### [ASSIGNMENT]
Search the data below for the string "GeneratePassword" and copy all lines where it shows up.

□ □ □ □ □

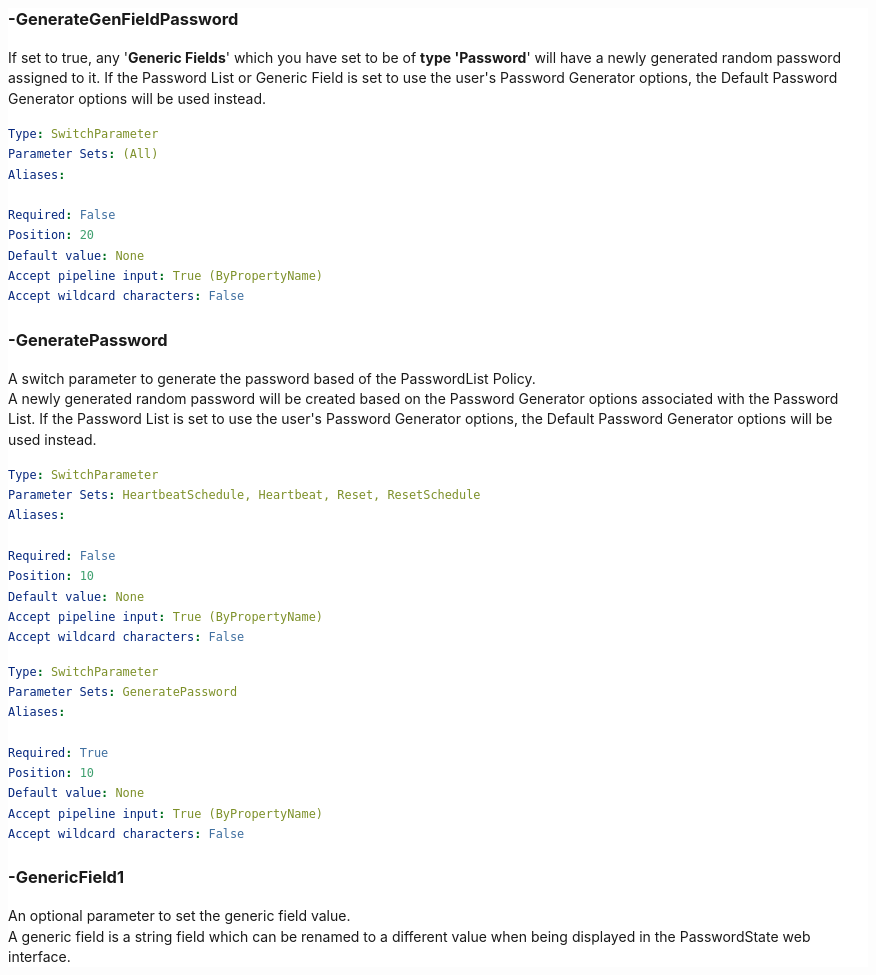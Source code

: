 ### -GenerateGenFieldPassword
If set to true, any '**Generic Fields**' which you have set to be of **type 'Password**' will have a newly generated random password assigned to it. If the Password List or Generic Field is set to use the user's Password Generator options, the Default Password Generator options will be used instead.

```yaml
Type: SwitchParameter
Parameter Sets: (All)
Aliases:

Required: False
Position: 20
Default value: None
Accept pipeline input: True (ByPropertyName)
Accept wildcard characters: False
```

### -GeneratePassword
A switch parameter to generate the password based of the PasswordList Policy.  
A newly generated random password will be created based on the Password Generator options associated with the Password List. If the Password List is set to use the user's Password Generator options, the Default Password Generator options will be used instead.

```yaml
Type: SwitchParameter
Parameter Sets: HeartbeatSchedule, Heartbeat, Reset, ResetSchedule
Aliases:

Required: False
Position: 10
Default value: None
Accept pipeline input: True (ByPropertyName)
Accept wildcard characters: False
```

```yaml
Type: SwitchParameter
Parameter Sets: GeneratePassword
Aliases:

Required: True
Position: 10
Default value: None
Accept pipeline input: True (ByPropertyName)
Accept wildcard characters: False
```

### -GenericField1
An optional parameter to set the generic field value.  
A generic field is a string field which can be renamed to a different value when being displayed in the PasswordState web interface.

□ □ □ □ □

### [PROBLEM SOLUTION]
### -GeneratePassword
Parameter Sets: GeneratePassword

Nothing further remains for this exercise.